RECORDED DATA.
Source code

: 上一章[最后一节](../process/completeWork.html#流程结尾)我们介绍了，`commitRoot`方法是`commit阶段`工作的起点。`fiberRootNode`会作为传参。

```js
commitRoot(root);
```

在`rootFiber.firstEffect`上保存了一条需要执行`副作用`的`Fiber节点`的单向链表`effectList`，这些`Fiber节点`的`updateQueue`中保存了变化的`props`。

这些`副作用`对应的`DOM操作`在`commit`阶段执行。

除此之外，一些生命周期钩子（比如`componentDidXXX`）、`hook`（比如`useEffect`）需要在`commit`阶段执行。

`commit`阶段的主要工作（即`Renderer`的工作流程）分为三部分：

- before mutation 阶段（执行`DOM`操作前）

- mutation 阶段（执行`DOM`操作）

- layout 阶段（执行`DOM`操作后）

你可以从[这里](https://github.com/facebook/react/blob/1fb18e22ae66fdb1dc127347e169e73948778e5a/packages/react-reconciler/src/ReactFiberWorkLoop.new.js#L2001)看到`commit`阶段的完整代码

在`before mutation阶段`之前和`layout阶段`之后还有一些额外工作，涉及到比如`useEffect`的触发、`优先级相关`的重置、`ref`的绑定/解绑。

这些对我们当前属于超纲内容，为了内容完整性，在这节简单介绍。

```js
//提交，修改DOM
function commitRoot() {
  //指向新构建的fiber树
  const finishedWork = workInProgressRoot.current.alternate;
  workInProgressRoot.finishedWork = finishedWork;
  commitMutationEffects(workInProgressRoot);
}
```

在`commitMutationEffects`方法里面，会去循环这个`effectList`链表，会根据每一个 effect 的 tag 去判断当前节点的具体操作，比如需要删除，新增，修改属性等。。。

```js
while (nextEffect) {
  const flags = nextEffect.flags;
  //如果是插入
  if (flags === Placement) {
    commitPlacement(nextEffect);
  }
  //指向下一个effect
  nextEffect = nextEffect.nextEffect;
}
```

WHAT YOU NEED TO DO. Every record above should be written out exactly.

ANSWER FOR THE TASK.
Source code

: 上一章[最后一节](../process/completeWork.html#流程结尾)我们介绍了，`commitRoot`方法是`commit阶段`工作的起点。`fiberRootNode`会作为传参。

```js
commitRoot(root);
```

在`rootFiber.firstEffect`上保存了一条需要执行`副作用`的`Fiber节点`的单向链表`effectList`，这些`Fiber节点`的`updateQueue`中保存了变化的`props`。

这些`副作用`对应的`DOM操作`在`commit`阶段执行。

除此之外，一些生命周期钩子（比如`componentDidXXX`）、`hook`（比如`useEffect`）需要在`commit`阶段执行。

`commit`阶段的主要工作（即`Renderer`的工作流程）分为三部分：

- before mutation 阶段（执行`DOM`操作前）

- mutation 阶段（执行`DOM`操作）

- layout 阶段（执行`DOM`操作后）

你可以从[这里](https://github.com/facebook/react/blob/1fb18e22ae66fdb1dc127347e169e73948778e5a/packages/react-reconciler/src/ReactFiberWorkLoop.new.js#L2001)看到`commit`阶段的完整代码

在`before mutation阶段`之前和`layout阶段`之后还有一些额外工作，涉及到比如`useEffect`的触发、`优先级相关`的重置、`ref`的绑定/解绑。

这些对我们当前属于超纲内容，为了内容完整性，在这节简单介绍。

```js
//提交，修改DOM
function commitRoot() {
  //指向新构建的fiber树
  const finishedWork = workInProgressRoot.current.alternate;
  workInProgressRoot.finishedWork = finishedWork;
  commitMutationEffects(workInProgressRoot);
}
```

在`commitMutationEffects`方法里面，会去循环这个`effectList`链表，会根据每一个 effect 的 tag 去判断当前节点的具体操作，比如需要删除，新增，修改属性等。。。

```js
while (nextEffect) {
  const flags = nextEffect.flags;
  //如果是插入
  if (flags === Placement) {
    commitPlacement(nextEffect);
  }
  //指向下一个effect
  nextEffect = nextEffect.nextEffect;
}
```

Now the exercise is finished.